I was 10 years old when my mind wrapped itself in the gentle outdoor towel surrounding me. It was bath time on the cusp of a falling summer night in my grandparent’s tarpaper cabin in the far northwestern corner of Wisconsin – the Brule River Valley, to be exact. Through a child’s eyes, the unending whisper of red pines, rivers and logged-over sand barrens felt like a giant’s playground with no end and no beginning. I remember whippoorwills calling like soft-spoken cheerleaders and nighthawks and bats swooping from hidden perches to beckon me into the coming darkness.

Wood smoke drifted from the sauna like a fragrant mist as I stood on the cabin porch and shed my clothes in preparation for the nightly ritual. I was not shy. I’d been potty trained in a two-hole outhouse, and that had pretty much robbed me of any insecurity issues a typical kid might have about his own mortal nakedness. While the cabin itself had running water supplied by a covered pump house – showers and tubs, along with indoor toilets were luxuries that weren’t deemed all that important in this small corner of the world.  

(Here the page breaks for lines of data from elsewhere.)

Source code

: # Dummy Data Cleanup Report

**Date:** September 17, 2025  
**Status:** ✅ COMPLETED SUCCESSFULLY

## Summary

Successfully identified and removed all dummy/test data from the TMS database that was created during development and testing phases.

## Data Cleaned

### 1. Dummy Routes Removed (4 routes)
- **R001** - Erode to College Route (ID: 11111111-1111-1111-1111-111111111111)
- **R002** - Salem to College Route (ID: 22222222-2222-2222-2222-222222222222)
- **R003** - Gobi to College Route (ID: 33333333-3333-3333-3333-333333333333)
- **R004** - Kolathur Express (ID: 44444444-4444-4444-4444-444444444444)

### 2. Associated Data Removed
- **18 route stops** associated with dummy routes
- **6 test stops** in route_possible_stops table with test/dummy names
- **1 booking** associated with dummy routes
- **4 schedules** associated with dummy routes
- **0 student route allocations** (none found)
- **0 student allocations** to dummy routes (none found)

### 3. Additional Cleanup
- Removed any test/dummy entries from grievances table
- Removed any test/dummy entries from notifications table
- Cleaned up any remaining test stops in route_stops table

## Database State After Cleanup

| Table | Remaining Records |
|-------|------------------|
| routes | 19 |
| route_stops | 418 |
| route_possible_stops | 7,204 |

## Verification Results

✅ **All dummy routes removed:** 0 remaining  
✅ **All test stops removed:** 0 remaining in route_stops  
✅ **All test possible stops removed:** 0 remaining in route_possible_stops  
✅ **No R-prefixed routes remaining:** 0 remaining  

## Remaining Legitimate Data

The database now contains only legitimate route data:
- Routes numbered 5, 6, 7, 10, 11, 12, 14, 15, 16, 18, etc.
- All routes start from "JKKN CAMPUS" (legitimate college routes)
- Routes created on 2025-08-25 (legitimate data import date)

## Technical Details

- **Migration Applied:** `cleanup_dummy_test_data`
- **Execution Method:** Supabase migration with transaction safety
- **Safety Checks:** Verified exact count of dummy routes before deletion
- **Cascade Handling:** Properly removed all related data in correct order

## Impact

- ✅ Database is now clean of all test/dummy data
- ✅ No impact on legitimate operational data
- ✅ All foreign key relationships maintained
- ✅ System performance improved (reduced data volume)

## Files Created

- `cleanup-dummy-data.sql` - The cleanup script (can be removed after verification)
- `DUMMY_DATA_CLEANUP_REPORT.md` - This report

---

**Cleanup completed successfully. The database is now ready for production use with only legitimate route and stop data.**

I took a deep breath of twilight and pounded across the sandy yard, covering 25 yards of northern freedom in a record time that still stands today in the buck-naked hall of fame. It was exhilarating, but it was only a warm-up exercise before entering the purifying shrine of heat that rose in the barefoot shadows before me.

The sauna rested on the edge of a birch meadow where deer paced tentatively out of the forest to browse in the evening. The siding was peeling and curled from endless years of heat, and a black stovepipe leaned through the roof with mesh wire on top to keep out the chipmunks. It had a look of carefree ease about it, as if it were slowly settling into the clearing to become one with the grass and birch wildlife.

A screen door swung into a dressing room with a carpet-covered bench and a stack of towels; a place where the more civilized members of our clan prepared for their baths in elegant privacy instead of letting it rip across the yard. The walls were tacked with yellowed poster calendars and old beer signs, and hanging neatly by the door was a red ledger filled with rows of faded names and witty observances; a guest registry, if you will.

My grandparents were a single generation removed from their roots in Finland, and perched up and down the back roads of the Brue River Valley were the shacks of neighbors who shared the same ethnic background and had their own saunas. Instead of formal Sunday visits for chicken dinner, regular pilgrimages were conducted in round- robin fashion for fellowship and steam.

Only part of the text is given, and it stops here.